I hope the answers are not too disturbing, but that your personal revelations will make you a stronger and better person who understands that you actually do like Lights.

Here are the two. No more. No less.

Running With The Boys

Where to find Lights:
Twitter: @lights



VÉRITÉ (Kelsey Byrne) comes to us from the land of alt-pop indie-tronica (also New York, I guess) with a voice that I would follow right into a burning building. It's a textural toolbox; smoke, gravel, breathy falsetto, vibrato, she just pulls out the tools and goes to work. Also, and not in these tracks, but sometimes, just sometimes, she'll reach in there and pull out an f-bomb and just drop it right on you and I think we all know I love a good f-bomb.
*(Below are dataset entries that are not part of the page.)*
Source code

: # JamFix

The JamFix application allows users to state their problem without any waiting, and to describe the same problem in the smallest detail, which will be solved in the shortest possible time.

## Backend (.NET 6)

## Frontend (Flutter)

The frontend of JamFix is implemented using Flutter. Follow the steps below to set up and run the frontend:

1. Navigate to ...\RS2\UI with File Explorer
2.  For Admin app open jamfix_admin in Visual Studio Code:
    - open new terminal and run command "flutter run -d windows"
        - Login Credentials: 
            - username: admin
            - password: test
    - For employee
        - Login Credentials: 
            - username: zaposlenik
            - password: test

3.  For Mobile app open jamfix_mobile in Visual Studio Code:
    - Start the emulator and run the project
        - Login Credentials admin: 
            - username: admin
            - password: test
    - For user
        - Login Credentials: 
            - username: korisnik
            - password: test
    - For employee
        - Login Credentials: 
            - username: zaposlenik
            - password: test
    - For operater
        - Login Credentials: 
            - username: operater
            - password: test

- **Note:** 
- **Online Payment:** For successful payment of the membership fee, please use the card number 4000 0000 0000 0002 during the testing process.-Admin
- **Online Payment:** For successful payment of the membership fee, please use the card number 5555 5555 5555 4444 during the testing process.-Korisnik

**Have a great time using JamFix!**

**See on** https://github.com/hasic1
If there's one thing that's frustrating to me as a member of the ancient Music-Comes-In-Albums people, she's fond of dropping singles and then collecting them up into EPs and, I assume at least, potentially gathering them together again into the traditional LP that I would normally direct you to, though this final form has yet to manifest. This makes it hard to know if I'm listening to the newest VÉRITÉ, and I often forget and must check the Spotify artist page again to see if there are more singles. It's really a point upon which I am genuinely torn. On the one hand I like the organization and demarkation of albums, even EPs, as often they're thematically organized and I can refer to the tracks found within as a grouping in some terms or other. On the other hand, I am genuinely chuffed as hell that we're living in a musical landscape that's conducive to an artist putting out a series of singles and being successful.

It's just another entry in a distinguished list of things that demonstrate my inherent aversion to change. Functional obsessive-compulsives of the world unite.

So here are a couple. I mean this when I say that she's just generally fantastic at this music thing and though I can't direct you to an LP for consumption, I'd head on over to the artist pages I've linked below and get to gettin'. "Underdressed" and "Strange Enough" and "Colors" and and and. You have much to do, reader. Much to listen to.


Where to find VÉRITÉ:
Twitter: @Verite

Christine and the Queens

Christine and the Queens

I'm gonna keep it simple on this one. First, hot knowledge bomb for you. Her name is not Christine. It's Héloïse Letissier, which may be the most French name I've ever seen, and I keep pronouncing it in a truly awful French accent in my head over and over. I'm talking Steve Martin in The Pink Panther bad, here.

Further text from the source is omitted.